I have no doubt that the plaintiffs behaviour towards his father, at least from 1984 when he refused to leave the lands, was quite appalling. He effectively took over his fathers lands for his own use, and while the testator managed to retrieve two of the farms while the plaintiff was in prison, the plaintiff and his family continued to reside on and work the home farm and the family home, to this day. They clearly have no right whatsoever to do so. The plaintiff also permitted and encouraged a campaign of intimidation against his father, who at this stage was in poor health on the plaintiffs own evidence. It should be noted that the worst of this intimidation appears to have taken place when the testator was over 70 years of age.
The case is sought to be made by the plaintiff that some of this land has been in the family for some 300 years, and that the plaintiff left school at an early age to assist on the farm, whereby the testator was under a moral obligation to provide for the plaintiff, and in particular to allow him to remain on the lands. It is also suggested that the sale of part of the lands to Mr Thomas was in fact done for the benefit of the Norris family, and that the proceeds may have gone to assist them. This may or may not be so, and I have no conclusive evidence either way. However, it must be remembered that at the time the land was sold, *277 the testator had been living with the Norris family for at least six years, and had been effectively excluded from his own lands by the plaintiff.
It is quite clear from the terms of the testators will that he was aware that he might have a moral obligation towards the plaintiff, as he left him a legacy of 5,000 in discharge of any moral obligations which it might be considered I have. It is against this background that I have now to consider whether the testator failed in his moral duty to make proper provision for the plaintiff in accordance with his means. It is a tragic background, and gives rise to considerations of whether and to what extent the behaviour of a child towards his father may affect the fathers moral duty under the section.
The basic approach which should be taken in considering s. 117 of the Succession Act 1965 has been laid down by the Supreme Court in several cases, including the most recently reported case of E.B. v. S.S. [1998] 2 ILRM 141. In that case, as in several other cases, the court cited with approval two passages from earlier authorities. The first of these is from the judgment of Kenny J in In re G.M.: F.M. v. T.M. (1972) 106 ILTR 82, where he said at p. 87:
It seems to me that the existence of a moral duty to make proper provision by will for a child must be judged by the facts existing at the date of death and must depend upon:
(a) the amount left to the surviving spouse or the value of the legal right if the survivor elects to take this,
(b) the number of the testators children, their ages and their positions in life at the date of the testators death,
(c) the means of the testator,
(d) the age of the child whose case is being considered and his or her financial position and prospects in life,
(e) whether the testator has already in his lifetime made proper provision for the child.

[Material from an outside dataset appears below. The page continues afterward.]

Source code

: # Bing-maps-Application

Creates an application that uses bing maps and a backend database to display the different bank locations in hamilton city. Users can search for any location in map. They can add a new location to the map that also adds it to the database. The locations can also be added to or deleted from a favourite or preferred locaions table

The existence of the duty must be decided by objective considerations. The court must decide whether the duty exists and the view of the testator that he did not owe any is not decisive.
This was somewhat qualified in the judgment of Finlay CJ in C.C. v. W.C. [1990] 2 IR 143; [1989] ILRM 815, where he said at p. 148/819:
I am satisfied the phrase contained in s. 117(1), failed in his moral duty to make proper provision for the child in accordance with his means places a relatively high onus of proof on an applicant for relief under the section. It is not apparently sufficient from these terms in the section to establish that the provision made for a child was not as great as it might have been, or that compared with generous bequests to other children or beneficiaries in the will, it appears *278 ungenerous. The court should not, I consider, make an order under the section merely because it would on the facts proved have formed different testamentary dispositions.
A positive failure in moral duty must be established.
A considerable number of cases have been cited to me, in most of which the principles set out above have been applied. Unfortunately, none of them really deal with the problems raised in the present case, namely, what effect the behaviour of the plaintiff towards the testator should have in determining the testators moral duty. In J.H. v. Allied Irish Banks Ltd [1978] ILRM 203, McWilliam J did deal with the point to some degree. He said at p. 207:
The first issue which I have to decide is whether the testator did or did not have a moral duty to make provision for his children in accordance with his means. In considering this I have no duty to decide any question of responsibility for the estrangement between the testator and his wife. Nor do I have any duty to decide any question of responsibility for the subsequent lack of communication between the testator and the plaintiffs. In my opinion, there can be only one answer on this issue. The testator did have such a moral duty, however neglected, thwarted or aggrieved he may have felt.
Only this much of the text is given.